13 November 2025

Among the minorities persecuted by the Nazis were the Jehovah Witnesses. They spectacularly refused to pledge allegiance to Hitler, serve in the military and join Nazi organisations. It is estimated that between 2,500 and 5,000 Jehovah Witnesses were killed in the concentration camps. They were identified by purple triangles.

Paradoxically, the Nazis admired the strength of their faith which enabled them to resist declaring allegiance to Hitler. ‘SS Men must have the same fanatical and unshakeable faith in the National Socialist ideal and in Adolf Hitler that the Witnesses had in Jehovah.’ said Himmler and Eicke.

In ‘The Nazi Mind’, Laurence Rees quotes words which were spoken by Hitler in 1927, ‘Be assured, we too put faith in the first place and not cognition. One has to believe in a cause. Only faith creates a state. What motivates people to go and do battle for religious ideas? Not cognition but blind faith.’

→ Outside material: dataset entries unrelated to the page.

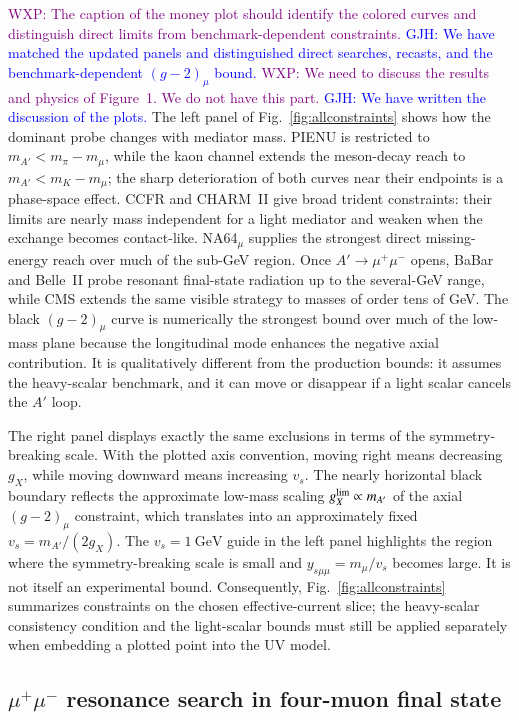 \documentclass[onecolumn, aps, nofootinbib, prd, preprint, floats, floatfix, amsmath, amssymb, superscriptaddress, preprintnumbers]{revtex4-2}
\newcommand{\GJH}[1]{\textcolor{blue}{GJH: #1}}
\newcommand{\WXP}[1]{\textcolor{purple}{WXP: #1}}
\begin{document}
\WXP{The caption of the money plot should identify the colored curves and distinguish direct limits from benchmark-dependent constraints.}
\GJH{We have matched the updated panels and distinguished direct searches, recasts, and the benchmark-dependent $(g-2)_\mu$ bound.}
\WXP{We need to discuss the results and physics of Figure~1. We do not have this part.}
\GJH{We have written the discussion of the plots.}
The left panel of Fig.~\ref{fig:allconstraints} shows how the dominant probe changes with mediator mass. PIENU is restricted to $m_{A'}<m_\pi-m_\mu$, while the kaon channel extends the meson-decay reach to $m_{A'}<m_K-m_\mu$; the sharp deterioration of both curves near their endpoints is a phase-space effect. CCFR and CHARM~II give broad trident constraints: their limits are nearly mass independent for a light mediator and weaken when the exchange becomes contact-like. NA64$_\mu$ supplies the strongest direct missing-energy reach over much of the sub-GeV region. Once $A'\to\mu^+\mu^-$ opens, BaBar and Belle~II probe resonant final-state radiation up to the several-GeV range, while CMS extends the same visible strategy to masses of order tens of GeV. The black $(g-2)_\mu$ curve is numerically the strongest bound over much of the low-mass plane because the longitudinal mode enhances the negative axial contribution. It is qualitatively different from the production bounds: it assumes the heavy-scalar benchmark, and it can move or disappear if a light scalar cancels the $A'$ loop.

The right panel displays exactly the same exclusions in terms of the symmetry-breaking scale. With the plotted axis convention, moving right means decreasing $g_X$, while moving downward means increasing $v_s$. The nearly horizontal black boundary reflects the approximate low-mass scaling $g_X^{\rm lim}\propto m_{A'}$ of the axial $(g-2)_\mu$ constraint, which translates into an approximately fixed $v_s=m_{A'}/(2g_X)$. The $v_s=1~\mathrm{GeV}$ guide in the left panel highlights the region where the symmetry-breaking scale is small and $y_{s\mu\mu}=m_\mu/v_s$ becomes large. It is not itself an experimental bound. Consequently, Fig.~\ref{fig:allconstraints} summarizes constraints on the chosen effective-current slice; the heavy-scalar consistency condition and the light-scalar bounds must still be applied separately when embedding a plotted point into the UV model.

\subsection{$\mu^+\mu^-$ resonance search in four-muon final state}
\end{document}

The Jehovah Witnesses illustrated what Hitler wanted for his regime – blind faith not in a supernatural divine figure but in him and the Nazi regime. He knew that logic was not persuasive but emotion was and this was how he engendered faith.

Emotion is a very effective medium for communicating a message. The branches of Christianity which seem to attract people are the denominations which embed their message in emotion – the charismatic Evangelicals and the high church Catholics.

The Kirk has always favoured the cerebral over the emotional. Reason is well grounded unlike emotion which is difficult to pin down. Emotions can be manipulated. They were manipulated by Hitler. But reason can only take us so far. In the end, we need to take a leap of faith and this cannot be pinned down either.